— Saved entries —
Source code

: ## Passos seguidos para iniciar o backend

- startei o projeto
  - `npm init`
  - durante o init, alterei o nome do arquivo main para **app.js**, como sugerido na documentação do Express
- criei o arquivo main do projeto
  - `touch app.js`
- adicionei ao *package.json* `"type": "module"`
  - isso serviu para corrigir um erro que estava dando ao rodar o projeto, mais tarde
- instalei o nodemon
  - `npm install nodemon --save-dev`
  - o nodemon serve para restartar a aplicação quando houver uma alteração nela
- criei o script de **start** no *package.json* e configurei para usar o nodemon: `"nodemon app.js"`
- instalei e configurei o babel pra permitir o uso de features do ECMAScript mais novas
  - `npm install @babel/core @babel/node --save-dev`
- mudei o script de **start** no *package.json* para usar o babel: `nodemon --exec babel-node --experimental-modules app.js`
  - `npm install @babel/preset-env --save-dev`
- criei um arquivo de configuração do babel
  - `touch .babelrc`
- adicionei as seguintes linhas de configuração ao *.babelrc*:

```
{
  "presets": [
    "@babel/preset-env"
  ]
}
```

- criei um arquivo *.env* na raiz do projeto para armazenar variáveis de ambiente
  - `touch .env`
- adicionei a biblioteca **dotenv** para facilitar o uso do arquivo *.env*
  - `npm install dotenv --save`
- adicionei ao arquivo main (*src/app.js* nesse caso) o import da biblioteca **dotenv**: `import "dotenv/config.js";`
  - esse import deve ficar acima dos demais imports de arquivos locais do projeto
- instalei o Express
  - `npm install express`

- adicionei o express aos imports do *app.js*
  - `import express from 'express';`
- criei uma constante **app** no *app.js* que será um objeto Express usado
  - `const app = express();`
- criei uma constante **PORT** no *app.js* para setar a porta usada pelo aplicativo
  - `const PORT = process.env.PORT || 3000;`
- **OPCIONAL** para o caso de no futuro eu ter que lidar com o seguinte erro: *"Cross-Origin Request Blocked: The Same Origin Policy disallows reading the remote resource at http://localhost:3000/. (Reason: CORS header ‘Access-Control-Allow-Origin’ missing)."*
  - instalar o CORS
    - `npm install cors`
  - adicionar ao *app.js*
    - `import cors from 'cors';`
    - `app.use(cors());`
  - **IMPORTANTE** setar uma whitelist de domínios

— Exercise objective —
The records above need to be returned in full, with nothing altered.

— Result —
Source code

: ## Passos seguidos para iniciar o backend

- startei o projeto
  - `npm init`
  - durante o init, alterei o nome do arquivo main para **app.js**, como sugerido na documentação do Express
- criei o arquivo main do projeto
  - `touch app.js`
- adicionei ao *package.json* `"type": "module"`
  - isso serviu para corrigir um erro que estava dando ao rodar o projeto, mais tarde
- instalei o nodemon
  - `npm install nodemon --save-dev`
  - o nodemon serve para restartar a aplicação quando houver uma alteração nela
- criei o script de **start** no *package.json* e configurei para usar o nodemon: `"nodemon app.js"`
- instalei e configurei o babel pra permitir o uso de features do ECMAScript mais novas
  - `npm install @babel/core @babel/node --save-dev`
- mudei o script de **start** no *package.json* para usar o babel: `nodemon --exec babel-node --experimental-modules app.js`
  - `npm install @babel/preset-env --save-dev`
- criei um arquivo de configuração do babel
  - `touch .babelrc`
- adicionei as seguintes linhas de configuração ao *.babelrc*:

```
{
  "presets": [
    "@babel/preset-env"
  ]
}
```

- criei um arquivo *.env* na raiz do projeto para armazenar variáveis de ambiente
  - `touch .env`
- adicionei a biblioteca **dotenv** para facilitar o uso do arquivo *.env*
  - `npm install dotenv --save`
- adicionei ao arquivo main (*src/app.js* nesse caso) o import da biblioteca **dotenv**: `import "dotenv/config.js";`
  - esse import deve ficar acima dos demais imports de arquivos locais do projeto
- instalei o Express
  - `npm install express`

- adicionei o express aos imports do *app.js*
  - `import express from 'express';`
- criei uma constante **app** no *app.js* que será um objeto Express usado
  - `const app = express();`
- criei uma constante **PORT** no *app.js* para setar a porta usada pelo aplicativo
  - `const PORT = process.env.PORT || 3000;`
- **OPCIONAL** para o caso de no futuro eu ter que lidar com o seguinte erro: *"Cross-Origin Request Blocked: The Same Origin Policy disallows reading the remote resource at http://localhost:3000/. (Reason: CORS header ‘Access-Control-Allow-Origin’ missing)."*
  - instalar o CORS
    - `npm install cors`
  - adicionar ao *app.js*
    - `import cors from 'cors';`
    - `app.use(cors());`
  - **IMPORTANTE** setar uma whitelist de domínios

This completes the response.